DATASET —
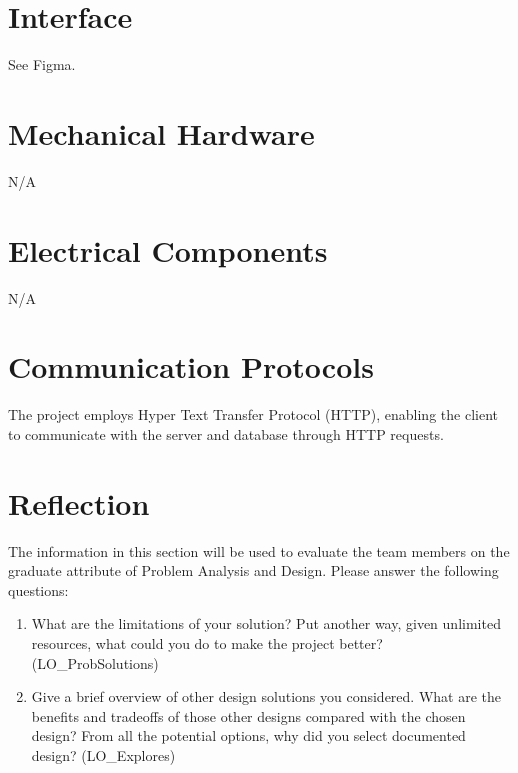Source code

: \documentclass[12pt, titlepage]{article}
\begin{document}
	
	
	\newpage{}
	
	\appendix
	
	\section{Interface}
	
	
	See Figma.
	
	\section{Mechanical Hardware}
	N/A
	
	\section{Electrical Components}
	N/A
	
	\section{Communication Protocols}
	The project employs Hyper Text Transfer Protocol (HTTP), enabling the client to communicate with the server and database through HTTP requests.
	
	\section{Reflection}
	
	The information in this section will be used to evaluate the team members on the
	graduate attribute of Problem Analysis and Design.  Please answer the following questions:
	
	\begin{enumerate}
		\item What are the limitations of your solution?  Put another way, given
		unlimited resources, what could you do to make the project better? (LO\_ProbSolutions)
		\item Give a brief overview of other design solutions you considered.  What
		are the benefits and tradeoffs of those other designs compared with the chosen
		design?  From all the potential options, why did you select documented design?
		(LO\_Explores)
	\end{enumerate}
	
\end{document}
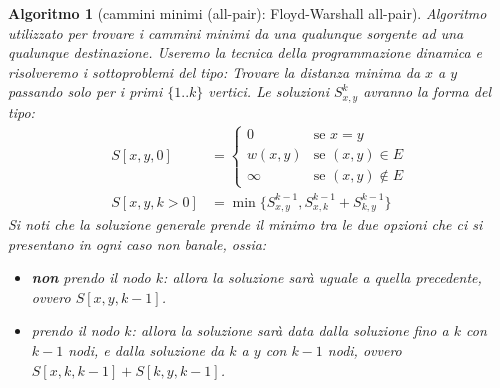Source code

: \documentclass[oneside]{book}
\newtheorem{alg}{Algoritmo}
\begin{document}
\begin{alg}[cammini minimi (all-pair): Floyd-Warshall all-pair]
  Algoritmo utilizzato per trovare i cammini minimi da una qualunque sorgente ad
  una qualunque destinazione. Useremo la tecnica della programmazione dinamica e
  risolveremo i sottoproblemi del tipo: Trovare la distanza minima da $x$ a $y$
  passando solo per i primi $\{1..k\}$ vertici. Le soluzioni $S_{x,y}^k$ avranno
  la forma del tipo:
  \begin{align*}
    S[x,y,0] &= \begin{cases}
      0 & \text{se } x = y \\
      w(x,y) & \text{se } (x,y) \in E \\
      \infty & \text{se } (x,y) \not\in E
    \end{cases} \\
      S[x,y,k>0] &= \min\{S_{x,y}^{k-1}, S_{x,k}^{k-1} + S_{k,y}^{k-1}\}
  \end{align*}
  Si noti che la soluzione generale prende il minimo tra le due opzioni che ci si
  presentano in ogni caso non banale, ossia:
  \begin{itemize}
    \item \textbf{non} prendo il nodo $k$: allora la soluzione sar\`a uguale a
      quella precedente, ovvero $S[x,y,k-1]$.
    \item prendo il nodo $k$: allora la soluzione sar\`a data dalla soluzione
      fino a $k$ con $k-1$ nodi, e dalla soluzione da $k$ a $y$ con $k-1$ nodi,
      ovvero $S[x,k,k-1] + S[k,y,k-1]$.
  \end{itemize}


\end{alg}
\end{document}
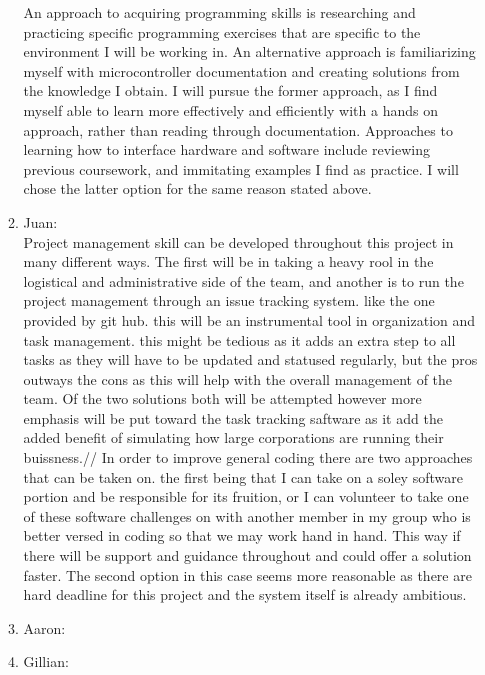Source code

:\documentclass[12pt]{article}
\begin{document}
\begin{enumerate}
\begin{enumerate}
    An approach to acquiring programming skills is researching and practicing specific
    programming exercises that are specific to the environment I will be working in.
    An alternative approach is familiarizing myself with microcontroller documentation and
    creating solutions from the knowledge I obtain. I will pursue the former approach, as 
    I find myself able to learn more effectively and efficiently with a hands on approach, 
    rather than reading through documentation. Approaches to learning how to interface 
    hardware and software include reviewing previous coursework, and immitating examples
    I find as practice. I will chose the latter option for the same reason stated above.\\
    \item{Juan:}\\
        Project management skill can be developed throughout this project in many different ways. The first will be in taking a heavy rool in the logistical and administrative side of the team, and another is to run the project management through an issue tracking system.
        like the one provided by git hub. this will be an instrumental tool in organization and task management. this might be tedious as it adds an extra step to all tasks as they will have to be updated and statused regularly, but the pros outways the cons 
        as this will help with the overall management of the team. Of the two solutions both will be attempted however more emphasis will be put toward the task tracking saftware as it add the added benefit of simulating how large corporations are running their buissness.//
        In order to improve general coding there are two approaches that can be taken on. the first being that I can take on a soley software portion and be responsible for its fruition, or I can volunteer to take one of these software challenges on with another member in 
        my group who is better versed in coding so that we may work hand in hand. This way if there will be support and guidance throughout and could offer a solution faster. The second option in this case seems more reasonable as there are hard deadline for this project and the system itself is already ambitious.
    \item{Aaron:}\\
    \item {Gillian:}\\
  \end{enumerate}
\end{enumerate}
\end{document}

WHAT NEEDS TO BE DONE — Return every record exactly, without the pictures.

REPLY TO THE TASK —
Source code

: \documentclass[12pt, titlepage]{article}
\begin{document}
	
	
	\newpage{}
	
	\appendix
	
	\section{Interface}
	
	
	See Figma.
	
	\section{Mechanical Hardware}
	N/A
	
	\section{Electrical Components}
	N/A
	
	\section{Communication Protocols}
	The project employs Hyper Text Transfer Protocol (HTTP), enabling the client to communicate with the server and database through HTTP requests.
	
	\section{Reflection}
	
	The information in this section will be used to evaluate the team members on the
	graduate attribute of Problem Analysis and Design.  Please answer the following questions:
	
	\begin{enumerate}
		\item What are the limitations of your solution?  Put another way, given
		unlimited resources, what could you do to make the project better? (LO\_ProbSolutions)
		\item Give a brief overview of other design solutions you considered.  What
		are the benefits and tradeoffs of those other designs compared with the chosen
		design?  From all the potential options, why did you select documented design?
		(LO\_Explores)
	\end{enumerate}
	
\end{document}
Source code

: \documentclass[oneside]{book}
\newtheorem{alg}{Algoritmo}
\begin{document}
\begin{alg}[cammini minimi (all-pair): Floyd-Warshall all-pair]
  Algoritmo utilizzato per trovare i cammini minimi da una qualunque sorgente ad
  una qualunque destinazione. Useremo la tecnica della programmazione dinamica e
  risolveremo i sottoproblemi del tipo: Trovare la distanza minima da $x$ a $y$
  passando solo per i primi $\{1..k\}$ vertici. Le soluzioni $S_{x,y}^k$ avranno
  la forma del tipo:
  \begin{align*}
    S[x,y,0] &= \begin{cases}
      0 & \text{se } x = y \\
      w(x,y) & \text{se } (x,y) \in E \\
      \infty & \text{se } (x,y) \not\in E
    \end{cases} \\
      S[x,y,k>0] &= \min\{S_{x,y}^{k-1}, S_{x,k}^{k-1} + S_{k,y}^{k-1}\}
  \end{align*}
  Si noti che la soluzione generale prende il minimo tra le due opzioni che ci si
  presentano in ogni caso non banale, ossia:
  \begin{itemize}
    \item \textbf{non} prendo il nodo $k$: allora la soluzione sar\`a uguale a
      quella precedente, ovvero $S[x,y,k-1]$.
    \item prendo il nodo $k$: allora la soluzione sar\`a data dalla soluzione
      fino a $k$ con $k-1$ nodi, e dalla soluzione da $k$ a $y$ con $k-1$ nodi,
      ovvero $S[x,k,k-1] + S[k,y,k-1]$.
  \end{itemize}


\end{alg}
\end{document}
Source code

:\documentclass[12pt]{article}
\begin{document}
\begin{enumerate}
\begin{enumerate}
    An approach to acquiring programming skills is researching and practicing specific
    programming exercises that are specific to the environment I will be working in.
    An alternative approach is familiarizing myself with microcontroller documentation and
    creating solutions from the knowledge I obtain. I will pursue the former approach, as 
    I find myself able to learn more effectively and efficiently with a hands on approach, 
    rather than reading through documentation. Approaches to learning how to interface 
    hardware and software include reviewing previous coursework, and immitating examples
    I find as practice. I will chose the latter option for the same reason stated above.\\
    \item{Juan:}\\
        Project management skill can be developed throughout this project in many different ways. The first will be in taking a heavy rool in the logistical and administrative side of the team, and another is to run the project management through an issue tracking system.
        like the one provided by git hub. this will be an instrumental tool in organization and task management. this might be tedious as it adds an extra step to all tasks as they will have to be updated and statused regularly, but the pros outways the cons 
        as this will help with the overall management of the team. Of the two solutions both will be attempted however more emphasis will be put toward the task tracking saftware as it add the added benefit of simulating how large corporations are running their buissness.//
        In order to improve general coding there are two approaches that can be taken on. the first being that I can take on a soley software portion and be responsible for its fruition, or I can volunteer to take one of these software challenges on with another member in 
        my group who is better versed in coding so that we may work hand in hand. This way if there will be support and guidance throughout and could offer a solution faster. The second option in this case seems more reasonable as there are hard deadline for this project and the system itself is already ambitious.
    \item{Aaron:}\\
    \item {Gillian:}\\
  \end{enumerate}
\end{enumerate}
\end{document}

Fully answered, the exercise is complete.